Accuracy measure refers to the ratio of the number of correct predictions to the number of input samples. Precision is a measure of how accurately all classes are predicted. It is also known as positive predictive value. Sensitivity (Recall) can be defined as the ratio of the total number of correctly classified positive examples divided by the total number of positive examples. F1-score is the harmonic mean of Precision and Recall. It is a measure of how well the classifier performs and is often used to compare classifiers [22, 28].

3 Results and Discussion

In this section, firstly, the feature selection results based on the same dataset are presented in Sect. 3.1. Then, the statistical performances of the employed models are compared in Sect. 3.2. In addition to these, the ROC curve results of the models are given in Sect. 3.3. Summary of findings is presented to reveal the efficiency of the proposed hybrid stacked ensemble approach in Sect. 3.4. Later, in Sect. 3.5, previous studies and the proposed stacked model are compared in terms of the structure of the studies. Finally, the limitations of the study are stated in Sect. 3.6.

3.1 Feature Selection Results

As presented in Sect. 2.3, four different feature selection methods (Information Gain, Gain Ratio, ReliefF, Chi-square) were used to measure their efficiency in the footballer position classification. Table 3 presents the selected top ten features based on the used feature selection methods. The meaning of the selected features is available at https://www.kaggle.com/karangadiya/fifa19. Optimal subsets are determined based on these four-feature selection methods, thus fulling objective 1 of this study presented in Introduction of this study.

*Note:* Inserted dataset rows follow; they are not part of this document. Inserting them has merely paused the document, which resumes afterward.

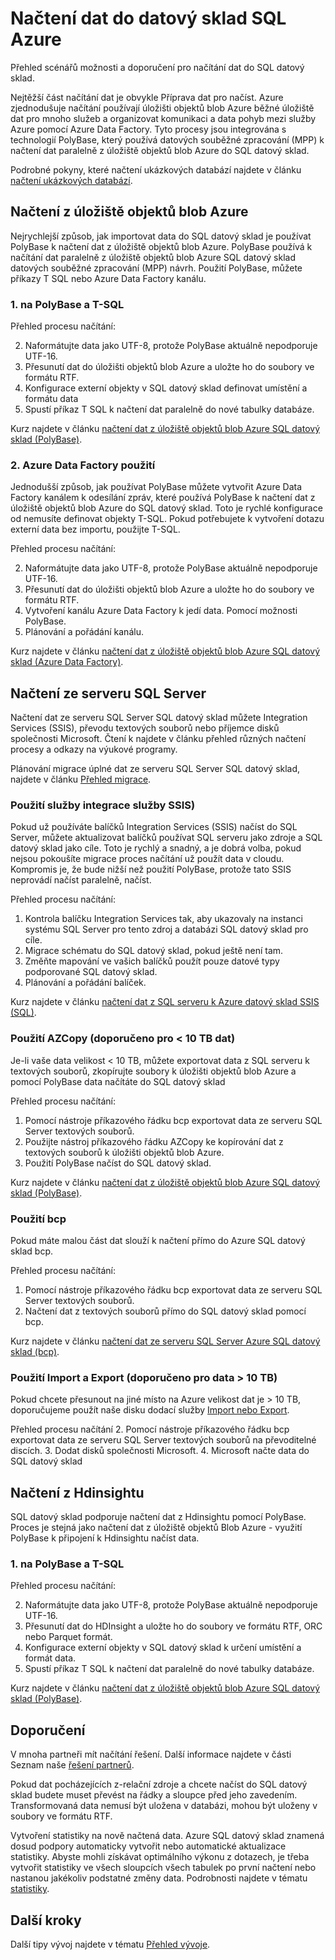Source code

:    <properties
   pageTitle="Načtení dat do Azure SQL datový sklad | Microsoft Azure"
   description="Další obvyklé scénáře pro data do SQL datový sklad načítání. Jedná se o pomocí PolyBase, úložišti objektů blob Azure, textových souborů a dodávky disku. Můžete taky pomocí nástrojů jiných výrobců."
   services="sql-data-warehouse"
   documentationCenter="NA"
   authors="lodipalm"
   manager="barbkess"
   editor=""/>

<tags
   ms.service="sql-data-warehouse"
   ms.devlang="NA"
   ms.topic="article"
   ms.tgt_pltfrm="NA"
   ms.workload="data-services"
   ms.date="07/12/2016"
   ms.author="lodipalm;barbkess;sonyama"/>

# <a name="load-data-into-azure-sql-data-warehouse"></a>Načtení dat do datový sklad SQL Azure

Přehled scénářů možnosti a doporučení pro načítání dat do SQL datový sklad.

Nejtěžší část načítání dat je obvykle Příprava dat pro načíst. Azure zjednodušuje načítání používají úložišti objektů blob Azure běžné úložiště dat pro mnoho služeb a organizovat komunikaci a data pohyb mezi služby Azure pomocí Azure Data Factory. Tyto procesy jsou integrována s technologií PolyBase, který používá datových souběžné zpracování (MPP) k načtení dat paralelně z úložiště objektů blob Azure do SQL datový sklad. 

Podrobné pokyny, které načtení ukázkových databází najdete v článku [načtení ukázkových databází][].

## <a name="load-from-azure-blob-storage"></a>Načtení z úložiště objektů blob Azure
Nejrychlejší způsob, jak importovat data do SQL datový sklad je používat PolyBase k načtení dat z úložiště objektů blob Azure. PolyBase používá k načítání dat paralelně z úložiště objektů blob Azure SQL datový sklad datových souběžné zpracování (MPP) návrh. Použití PolyBase, můžete příkazy T SQL nebo Azure Data Factory kanálu.

### <a name="1-use-polybase-and-t-sql"></a>1. na PolyBase a T-SQL

Přehled procesu načítání:

2. Naformátujte data jako UTF-8, protože PolyBase aktuálně nepodporuje UTF-16.
2. Přesunutí dat do úložišti objektů blob Azure a uložte ho do soubory ve formátu RTF.
3. Konfigurace externí objekty v SQL datový sklad definovat umístění a formátu data
4. Spustí příkaz T SQL k načtení dat paralelně do nové tabulky databáze.

<!-- 5. Schedule and run a loading job. --> 

Kurz najdete v článku [načtení dat z úložiště objektů blob Azure SQL datový sklad (PolyBase)][].

### <a name="2-use-azure-data-factory"></a>2. Azure Data Factory použití

Jednodušší způsob, jak používat PolyBase můžete vytvořit Azure Data Factory kanálem k odesílání zpráv, které používá PolyBase k načtení dat z úložiště objektů blob Azure do SQL datový sklad. Toto je rychlé konfigurace od nemusíte definovat objekty T-SQL. Pokud potřebujete k vytvoření dotazu externí data bez importu, použijte T-SQL. 

Přehled procesu načítání:

2. Naformátujte data jako UTF-8, protože PolyBase aktuálně nepodporuje UTF-16.
2. Přesunutí dat do úložišti objektů blob Azure a uložte ho do soubory ve formátu RTF.
3. Vytvoření kanálu Azure Data Factory k jedí data. Pomocí možnosti PolyBase.
4. Plánování a pořádání kanálu.

Kurz najdete v článku [načtení dat z úložiště objektů blob Azure SQL datový sklad (Azure Data Factory)][].


## <a name="load-from-sql-server"></a>Načtení ze serveru SQL Server
Načtení dat ze serveru SQL Server SQL datový sklad můžete Integration Services (SSIS), převodu textových souborů nebo příjemce disků společnosti Microsoft. Čtení k najdete v článku přehled různých načtení procesy a odkazy na výukové programy.

Plánování migrace úplné dat ze serveru SQL Server SQL datový sklad, najdete v článku [Přehled migrace][]. 

### <a name="use-integration-services-ssis"></a>Použití služby integrace služby SSIS)
Pokud už používáte balíčků Integration Services (SSIS) načíst do SQL Server, můžete aktualizovat balíčků používat SQL serveru jako zdroje a SQL datový sklad jako cíle. Toto je rychlý a snadný, a je dobrá volba, pokud nejsou pokoušíte migrace proces načítání už použít data v cloudu. Kompromis je, že bude nižší než použití PolyBase, protože tato SSIS neprovádí načíst paralelně, načíst.

Přehled procesu načítání:

1. Kontrola balíčku Integration Services tak, aby ukazovaly na instanci systému SQL Server pro tento zdroj a databázi SQL datový sklad pro cíle.
2. Migrace schématu do SQL datový sklad, pokud ještě není tam.
3. Změňte mapování ve vašich balíčků použít pouze datové typy podporované SQL datový sklad.
3. Plánování a pořádání balíček.

Kurz najdete v článku [načtení dat z SQL serveru k Azure datový sklad SSIS (SQL)][].

### <a name="use-azcopy-recommended-for--10-tb-data"></a>Použití AZCopy (doporučeno pro < 10 TB dat)
Je-li vaše data velikost < 10 TB, můžete exportovat data z SQL serveru k textových souborů, zkopírujte soubory k úložišti objektů blob Azure a pomocí PolyBase data načítáte do SQL datový sklad

Přehled procesu načítání:

1. Pomocí nástroje příkazového řádku bcp exportovat data ze serveru SQL Server textových souborů.
2. Použijte nástroj příkazového řádku AZCopy ke kopírování dat z textových souborů k úložišti objektů blob Azure.
3. Použití PolyBase načíst do SQL datový sklad.

Kurz najdete v článku [načtení dat z úložiště objektů blob Azure SQL datový sklad (PolyBase)][].

### <a name="use-bcp"></a>Použití bcp
Pokud máte malou část dat slouží k načtení přímo do Azure SQL datový sklad bcp.

Přehled procesu načítání:
1. Pomocí nástroje příkazového řádku bcp exportovat data ze serveru SQL Server textových souborů.
2. Načtení dat z textových souborů přímo do SQL datový sklad pomocí bcp.

Kurz najdete v článku [načtení dat ze serveru SQL Server Azure SQL datový sklad (bcp)][].


### <a name="use-importexport-recommended-for--10-tb-data"></a>Použití Import a Export (doporučeno pro data > 10 TB)
Pokud chcete přesunout na jiné místo na Azure velikost dat je > 10 TB, doporučujeme použít naše disku dodací služby [Import nebo Export][]. 

Přehled procesu načítání
2. Pomocí nástroje příkazového řádku bcp exportovat data ze serveru SQL Server textových souborů na převoditelné discích.
3. Dodat disků společnosti Microsoft.
4. Microsoft načte data do SQL datový sklad

## <a name="load-from-hdinsight"></a>Načtení z Hdinsightu
SQL datový sklad podporuje načtení dat z Hdinsightu pomocí PolyBase. Proces je stejná jako načtení dat z úložiště objektů Blob Azure - využití PolyBase k připojení k Hdinsightu načíst data. 

### <a name="1-use-polybase-and-t-sql"></a>1. na PolyBase a T-SQL

Přehled procesu načítání:

2. Naformátujte data jako UTF-8, protože PolyBase aktuálně nepodporuje UTF-16.
2. Přesunutí dat do HDInsight a uložte ho do soubory ve formátu RTF, ORC nebo Parquet formát.
3. Konfigurace externí objekty v SQL datový sklad k určení umístění a formát data.
4. Spustí příkaz T SQL k načtení dat paralelně do nové tabulky databáze.

Kurz najdete v článku [načtení dat z úložiště objektů blob Azure SQL datový sklad (PolyBase)][].

## <a name="recommendations"></a>Doporučení

V mnoha partneři mít načítání řešení. Další informace najdete v části Seznam naše [řešení partnerů][]. 

Pokud dat pocházejících z-relační zdroje a chcete načíst do SQL datový sklad budete muset převést na řádky a sloupce před jeho zavedením. Transformovaná data nemusí být uložena v databázi, mohou být uloženy v soubory ve formátu RTF.

Vytvoření statistiky na nově načtená data. Azure SQL datový sklad znamená dosud podpory automaticky vytvořit nebo automatické aktualizace statistiky.  Abyste mohli získávat optimálního výkonu z dotazech, je třeba vytvořit statistiky ve všech sloupcích všech tabulek po první načtení nebo nastanou jakékoliv podstatné změny data.  Podrobnosti najdete v tématu [statistiky][].


## <a name="next-steps"></a>Další kroky
Další tipy vývoj najdete v tématu [Přehled vývoje][].

<!--Image references-->

<!--Article references-->
[Načtení dat z úložiště objektů blob Azure SQL datový sklad (PolyBase)]: ./sql-data-warehouse-load-from-azure-blob-storage-with-polybase.md
[Načtení dat z úložiště objektů blob Azure SQL datový sklad (Azure Data Factory)]: ./sql-data-warehouse-load-from-azure-blob-storage-with-data-factory.md
[Načtení dat z SQL serveru k Azure datový sklad SSIS (SQL)]: ./sql-data-warehouse-load-from-sql-server-with-integration-services.md
[Načtení dat ze serveru SQL Server Azure SQL datový sklad (bcp)]: ./sql-data-warehouse-load-from-sql-server-with-bcp.md
[Load data from SQL Server to Azure SQL Data Warehouse (AZCopy)]: ./sql-data-warehouse-load-from-sql-server-with-azcopy.md

[Načtení ukázkových databází]: ./sql-data-warehouse-load-sample-databases.md
[Přehled migrace]: ./sql-data-warehouse-overview-migrate.md
[řešení partnerů]: ./sql-data-warehouse-partner-business-intelligence.md
[Přehled vývoje]: ./sql-data-warehouse-overview-develop.md
[Statistiky]: ./sql-data-warehouse-tables-statistics.md

<!--MSDN references-->

<!--Other Web references-->
[Import nebo Export]: https://azure.microsoft.com/documentation/articles/storage-import-export-service/
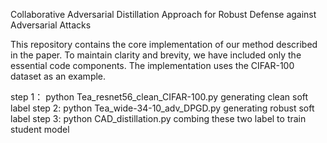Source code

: Collaborative Adversarial Distillation Approach for Robust Defense against Adversarial Attacks

This repository contains the core implementation of our method described in the paper. To maintain clarity and brevity, we have included only the essential code components. The implementation uses the CIFAR-100 dataset as an example.



step 1： python Tea_resnet56_clean_CIFAR-100.py      generating clean soft label
step 2:  python Tea_wide-34-10_adv_DPGD.py           generating robust soft label
step 3:  python CAD_distillation.py                  combing these two label to train student model
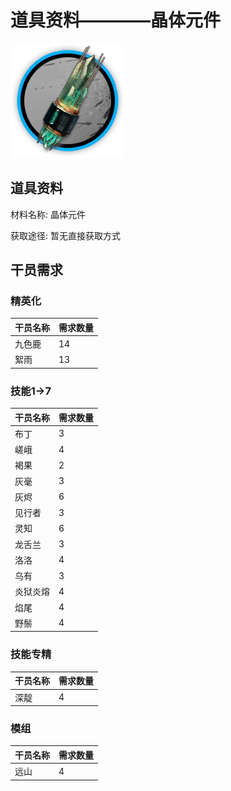 # 道具资料————晶体元件

![晶体元件](./matIcons/晶体元件.png)

## 道具资料

材料名称: 晶体元件

获取途径: 暂无直接获取方式

## 干员需求

### 精英化
| 干员名称 | 需求数量  |
|---------|-----|
| 九色鹿  |   14  |
| 絮雨  |   13  |

### 技能1→7
| 干员名称 | 需求数量  |
|---------|-----|
| 布丁  |   3  |
| 嵯峨  |   4  |
| 褐果  |   2  |
| 灰毫  |   3  |
| 灰烬  |   6  |
| 见行者  |   3  |
| 灵知  |   6  |
| 龙舌兰  |   3  |
| 洛洛  |   4  |
| 乌有  |   3  |
| 炎狱炎熔  |   4  |
| 焰尾  |   4  |
| 野鬃  |   4  |

### 技能专精
| 干员名称 | 需求数量  |
|---------|-----|
| 深靛  |   4  |

### 模组
| 干员名称 | 需求数量  |
|---------|-----|
| 远山  |   4  |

Table 3 Selected top ten features based on Information Gain, Gain Ratio, ReliefF, Chi-square

3.2 Comparison of Model Performances

Table 4 shows the model performances based on the feature selection approaches. The stacked-based ensemble learning model provides better accuracy performance in the footballer position classifier using ReliefF and Chi-square features selection techniques than the others. On the other hand, the GB algorithm yields the best accuracy classification performance as a result of using the Information Gain and Gain Ratio feature selection techniques. Overall, the best classification accuracy performance (83.9%) is obtained through the combination of the Chi-square feature selection technique and the stacked-based ensemble learning model. It means that the Chi-square feature selection technique can be considered a more effective feature selection technique compared to the others in the classification of footballer position. Moreover, the second-best accuracy performance (82.9%) is obtained with the combination of the ReliefF feature selection technique and the stacked-based ensemble learning model. On the other hand, the worst accuracy performance (82.2%) of the stacked ensemble learning model is obtained using the features selected based on the Gain Ratio.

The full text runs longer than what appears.